A team including researchers from Seattle’s Benaroya Research Institute at Virginia Mason has identified a new pathway for protecting cells from deadly viruses — including the coronavirus that causes COVID-19 as well as the Ebola virus.
The technique, described in this week’s issue of the journal Science, takes advantage of a screening technique for seeking out new genes that can prevent infection.
In the newly published study, the research team pinpoints two genes that have already been the subject of biomedical studies. One gene is called the MHC class II transactivator, or CIITA. The second gene is known as CD74 — specifically, a variant known as p41.
Those genes have previously been thought to be involved in conventional immune responses involving T cells and B cells. The new findings, resulting from a screening technique called transposon-mediated gene activation, shed light on a different way in which the genes block infection.

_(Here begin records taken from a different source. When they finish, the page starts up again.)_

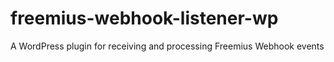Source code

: # freemius-webhook-listener-wp
A WordPress plugin for receiving and processing Freemius Webhook events
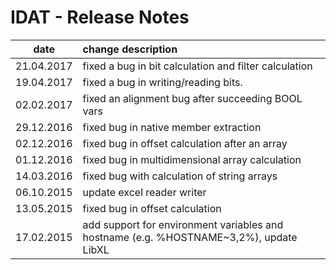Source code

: # IDAT - Release Notes
|date      | change description |
|----------|:-------------|
|21.04.2017| fixed a bug in bit calculation and filter calculation |
|19.04.2017| fixed a bug in writing/reading bits.  |
|02.02.2017| fixed an alignment bug after succeeding BOOL vars |
|29.12.2016| fixed bug in native member extraction |
|02.12.2016| fixed bug in offset calculation after an array |
|01.12.2016| fixed bug in multidimensional array calculation |
|14.03.2016| fixed bug with calculation of string arrays|
|06.10.2015| update excel reader writer|
|13.05.2015| fixed bug in offset calculation|
|17.02.2015| add support for environment variables and hostname (e.g. %HOSTNAME~3,2%), update LibXL|



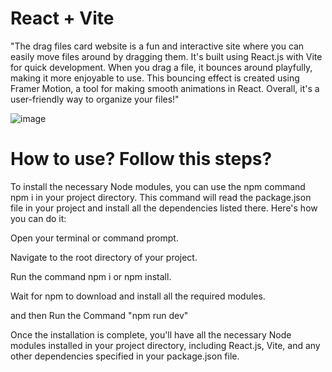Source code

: # React + Vite

"The drag files card website is a fun and interactive site where you can easily move files around by dragging them. It's built using React.js with Vite for quick development. When you drag a file, it bounces around playfully, making it more enjoyable to use. This bouncing effect is created using Framer Motion, a tool for making smooth animations in React. Overall, it's a user-friendly way to organize your files!"

![image](https://github.com/realsachinr/Drag-Cards-Website/assets/154586309/27cde662-4f4a-4378-8fff-dbf0f20be2ab)

# How to use? Follow this steps?

To install the necessary Node modules, you can use the npm command npm i in your project directory. This command will read the package.json file in your project and install all the dependencies listed there. Here's how you can do it:

Open your terminal or command prompt.

Navigate to the root directory of your project.

Run the command npm i or npm install.

Wait for npm to download and install all the required modules.

and then Run the Command "npm run dev"

Once the installation is complete, you'll have all the necessary Node modules installed in your project directory, including React.js, Vite, and any other dependencies specified in your package.json file.

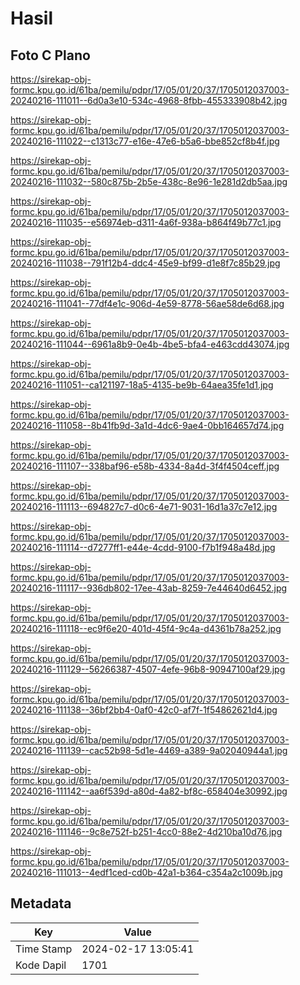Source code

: # Hasil

## Foto C Plano

https://sirekap-obj-formc.kpu.go.id/61ba/pemilu/pdpr/17/05/01/20/37/1705012037003-20240216-111011--6d0a3e10-534c-4968-8fbb-455333908b42.jpg

https://sirekap-obj-formc.kpu.go.id/61ba/pemilu/pdpr/17/05/01/20/37/1705012037003-20240216-111022--c1313c77-e16e-47e6-b5a6-bbe852cf8b4f.jpg

https://sirekap-obj-formc.kpu.go.id/61ba/pemilu/pdpr/17/05/01/20/37/1705012037003-20240216-111032--580c875b-2b5e-438c-8e96-1e281d2db5aa.jpg

https://sirekap-obj-formc.kpu.go.id/61ba/pemilu/pdpr/17/05/01/20/37/1705012037003-20240216-111035--e56974eb-d311-4a6f-938a-b864f49b77c1.jpg

https://sirekap-obj-formc.kpu.go.id/61ba/pemilu/pdpr/17/05/01/20/37/1705012037003-20240216-111038--791f12b4-ddc4-45e9-bf99-d1e8f7c85b29.jpg

https://sirekap-obj-formc.kpu.go.id/61ba/pemilu/pdpr/17/05/01/20/37/1705012037003-20240216-111041--77df4e1c-906d-4e59-8778-56ae58de6d68.jpg

https://sirekap-obj-formc.kpu.go.id/61ba/pemilu/pdpr/17/05/01/20/37/1705012037003-20240216-111044--6961a8b9-0e4b-4be5-bfa4-e463cdd43074.jpg

https://sirekap-obj-formc.kpu.go.id/61ba/pemilu/pdpr/17/05/01/20/37/1705012037003-20240216-111051--ca121197-18a5-4135-be9b-64aea35fe1d1.jpg

https://sirekap-obj-formc.kpu.go.id/61ba/pemilu/pdpr/17/05/01/20/37/1705012037003-20240216-111058--8b41fb9d-3a1d-4dc6-9ae4-0bb164657d74.jpg

https://sirekap-obj-formc.kpu.go.id/61ba/pemilu/pdpr/17/05/01/20/37/1705012037003-20240216-111107--338baf96-e58b-4334-8a4d-3f4f4504ceff.jpg

https://sirekap-obj-formc.kpu.go.id/61ba/pemilu/pdpr/17/05/01/20/37/1705012037003-20240216-111113--694827c7-d0c6-4e71-9031-16d1a37c7e12.jpg

https://sirekap-obj-formc.kpu.go.id/61ba/pemilu/pdpr/17/05/01/20/37/1705012037003-20240216-111114--d7277ff1-e44e-4cdd-9100-f7b1f948a48d.jpg

https://sirekap-obj-formc.kpu.go.id/61ba/pemilu/pdpr/17/05/01/20/37/1705012037003-20240216-111117--936db802-17ee-43ab-8259-7e44640d6452.jpg

https://sirekap-obj-formc.kpu.go.id/61ba/pemilu/pdpr/17/05/01/20/37/1705012037003-20240216-111118--ec9f6e20-401d-45f4-9c4a-d4361b78a252.jpg

https://sirekap-obj-formc.kpu.go.id/61ba/pemilu/pdpr/17/05/01/20/37/1705012037003-20240216-111129--56266387-4507-4efe-96b8-90947100af29.jpg

https://sirekap-obj-formc.kpu.go.id/61ba/pemilu/pdpr/17/05/01/20/37/1705012037003-20240216-111138--36bf2bb4-0af0-42c0-af7f-1f54862621d4.jpg

https://sirekap-obj-formc.kpu.go.id/61ba/pemilu/pdpr/17/05/01/20/37/1705012037003-20240216-111139--cac52b98-5d1e-4469-a389-9a02040944a1.jpg

https://sirekap-obj-formc.kpu.go.id/61ba/pemilu/pdpr/17/05/01/20/37/1705012037003-20240216-111142--aa6f539d-a80d-4a82-bf8c-658404e30992.jpg

https://sirekap-obj-formc.kpu.go.id/61ba/pemilu/pdpr/17/05/01/20/37/1705012037003-20240216-111146--9c8e752f-b251-4cc0-88e2-4d210ba10d76.jpg

https://sirekap-obj-formc.kpu.go.id/61ba/pemilu/pdpr/17/05/01/20/37/1705012037003-20240216-111013--4edf1ced-cd0b-42a1-b364-c354a2c1009b.jpg


## Metadata

| Key        | Value               |
| ---------- | ------------------- |
| Time Stamp | 2024-02-17 13:05:41 |
| Kode Dapil | 1701                |



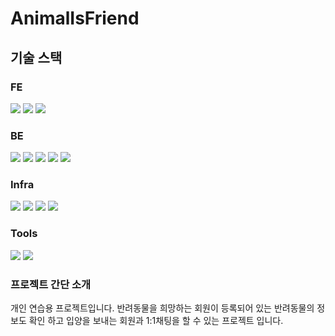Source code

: # AnimalIsFriend

<h2>기술 스택</h2>
<h3>FE</h3>
<img src="https://img.shields.io/badge/javascript-F7DF1E?style=flat&logo=React&logoColor=white"/>
<img src="https://img.shields.io/badge/vuejs-4FC08D?style=flat&logo=React&logoColor=white"/>
<img src="https://img.shields.io/badge/axios-5A29E4?style=flat&logo=React&logoColor=white"/>
<h3>BE</h3>
<img src="https://img.shields.io/badge/java-4479A1?style=flat&logo=React&logoColor=white"/>
<img src="https://img.shields.io/badge/springboot-6DB33F?style=flat&logo=React&logoColor=white"/>
<img src="https://img.shields.io/badge/springsecurity-6DB33F?style=flat&logo=React&logoColor=white"/>
<img src="https://img.shields.io/badge/websocket-010101?style=flat&logo=React&logoColor=white"/>
<img src="https://img.shields.io/badge/mysql-4479A1?style=flat&logo=React&logoColor=white"/>
<h3>Infra</h3>
<img src="https://img.shields.io/badge/amazonaws-232F3E?style=flat&logo=React&logoColor=white"/>
<img src="https://img.shields.io/badge/amazons3-569A31?style=flat&logo=React&logoColor=white"/>
<img src="https://img.shields.io/badge/amazonrds-527FFF?style=flat&logo=React&logoColor=white"/>
<img src="https://img.shields.io/badge/vercel-000000?style=flat&logo=React&logoColor=white"/>
<h3>Tools</h3>
<img src="https://img.shields.io/badge/github-181717?style=flat&logo=React&logoColor=white"/>
<img src="https://img.shields.io/badge/intellijidea-000000?style=flat&logo=React&logoColor=white"/>

<h3>프로젝트 간단 소개</h3>
개인 연습용 프로젝트입니다.
반려동물을 희망하는 회원이 등록되어 있는 반려동물의 정보도 확인 하고
입양을 보내는 회원과 1:1채팅을 할 수 있는 프로젝트 입니다.
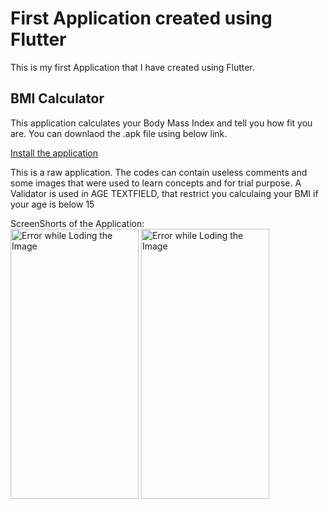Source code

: # First Application created using Flutter

This is my first Application that I have created using Flutter.

## BMI Calculator
This application calculates your Body Mass Index and tell you how fit you are.
You can downlaod the .apk file using below link.

[Install the application](https://github.com/Official-NitinVarma/BMI_Calculator_App_Flutter/blob/master/app-release.apk?raw=true)

This is a raw application. The codes can contain useless comments and some images that were used to learn concepts and for trial purpose.
A Validator is used in AGE TEXTFIELD, that restrict you calculaing your BMI if your age is below 15

ScreenShorts of the Application:<br>
<img src="https://user-images.githubusercontent.com/86908056/152161738-e38cd8ef-d874-4fb0-89b5-417e94027d31.jpg" alt="Error while Loding the Image" width="205" height="432">
<img src="https://user-images.githubusercontent.com/86908056/152161756-ed9a4ff3-5e25-469c-96ed-61e6bbdcb274.jpg" alt="Error while Loding the Image" width="205" height="432">

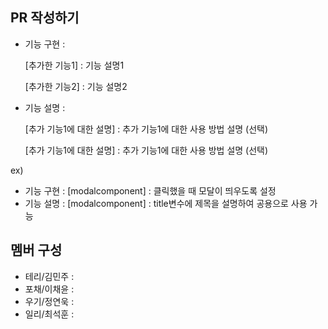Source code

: ## PR 작성하기 

- 기능 구현 :

  [추가한 기능1] : 기능 설명1
  
  [추가한 기능2] : 기능 설명2
  


- 기능 설명 :
  
  [추가 기능1에 대한 설명] : 추가 기능1에 대한 사용 방법 설명 (선택)
  
  [추가 기능1에 대한 설명] : 추가 기능1에 대한 사용 방법 설명 (선택)
  

ex) 
- 기능 구현 :
  [modalcomponent] : 클릭했을 때 모달이 띄우도록 설정
- 기능 설명 : 
  [modalcomponent] : title변수에 제목을 설명하여 공용으로 사용 가능


## 멤버 구성 

- 테리/김민주 :
- 포채/이채윤 :
- 우기/정연욱 :
- 일리/최석훈 :



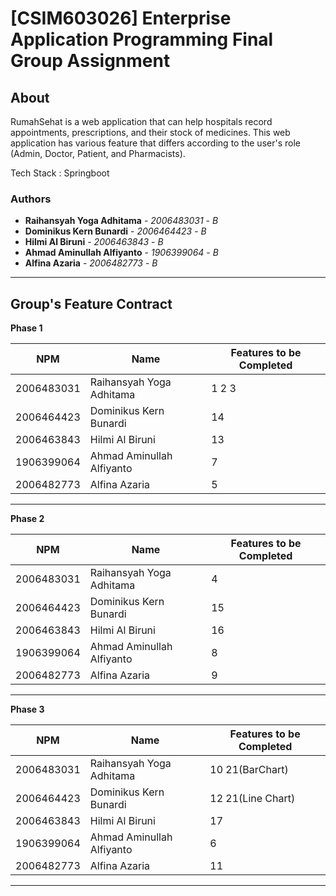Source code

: # [CSIM603026] Enterprise Application Programming Final Group Assignment

## About
RumahSehat is a web application that can help hospitals record appointments, prescriptions, and their stock of medicines. This web application has various feature that differs according to the user's role (Admin, Doctor, Patient, and Pharmacists).

Tech Stack : Springboot


### Authors
* **Raihansyah Yoga Adhitama** - *2006483031* - *B*
* **Dominikus Kern Bunardi** - *2006464423* - *B*
* **Hilmi Al Biruni** - *2006463843* - *B*
* **Ahmad Aminullah Alfiyanto** - *1906399064* - *B*
* **Alfina Azaria** - *2006482773* - *B*

--- 
## Group's Feature Contract
**Phase 1**

| NPM | Name | Features to be Completed  |
| ----------| --- | ---------- | 
| 2006483031 | Raihansyah Yoga Adhitama | 1 2 3 |
| 2006464423 | Dominikus Kern Bunardi  | 14 |
| 2006463843| Hilmi Al Biruni | 13 |
| 1906399064 | Ahmad Aminullah Alfiyanto | 7 |
| 2006482773 | Alfina Azaria | 5 |

---
**Phase 2**

| NPM | Name | Features to be Completed  |
| ----------| --- | ---------- | 
| 2006483031 | Raihansyah Yoga Adhitama | 4 |
| 2006464423 | Dominikus Kern Bunardi  | 15 |
| 2006463843| Hilmi Al Biruni | 16 |
| 1906399064 | Ahmad Aminullah Alfiyanto | 8 |
| 2006482773 | Alfina Azaria | 9 |

---
**Phase 3**

| NPM | Name | Features to be Completed  |
| ----------| --- | ---------- | 
| 2006483031 | Raihansyah Yoga Adhitama | 10 21(BarChart) |
| 2006464423 | Dominikus Kern Bunardi  | 12 21(Line Chart)|
| 2006463843| Hilmi Al Biruni | 17 |
| 1906399064 | Ahmad Aminullah Alfiyanto | 6 |
| 2006482773 | Alfina Azaria | 11 |
---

The researchers found that CIITA can induce resistance in human cell lines by activating CD74 p41, which in turn disrupts the processing of proteins on the coat of the Ebola virus protein. That stops the virus from being able to infect its target cell. The same process blocks the entry pathway for an assortment of coronaviruses — including the SARS-CoV-2 virus that’s behind the current pandemic.
“Uncovering these new cellular protection pathways is incredibly important for understanding how we disrupt or change the virus infection cycle to elicit better protection against viruses like Ebola or SARS-CoV-2.” senior study author Adam Lacy-Hulbert, principal investigator at the Benaroya Research Institute, said in a news release. “And our new strategy helps us find mechanisms that have eluded conventional genetic screens.”
The strategy could lead to new therapies that work by blocking the activity of cathepsin proteases. “Many viruses, including coronaviruses, use cathepsin proteases to help them infect cells. … Thus, this antiviral mechanism has evolved to work against many different viruses,” said Case Western Reserve University’s Anna Bruchez, the study’s lead author.
Study co-author Lynda Stuart, deputy director for vaccines and human immunobiology at the Bill & Melinda Gates Foundation, said the new screening technique could fill gaps in scientists’ knowledge about the cellular mechanisms that block viral infections.
“We really need therapies that can block all viruses, including unknown future pathogens,” Stuart said. “To do that, we need to find common pathways that viruses target, and then develop approaches to block those vulnerabilities. Our work demonstrates one way in which cells can be modified to do this.”
In addition to Bruchez, Stuart and Lacy-Hulbert, the authors of the Science study, “MHC Class II Transactivator CIITA Induces Cell Resistance to Ebola Virus and SARS-like Coronaviruses,” include Ky Sha, Joshua Johnson, Li Chen, Caroline Stefani, Hannah McConnell, Lea Gaucherand, Rachel Prins, Kenneth Matreyek, Adam Hume, Elke Mühlberger, Emmett Schmidt and Gene Olinger.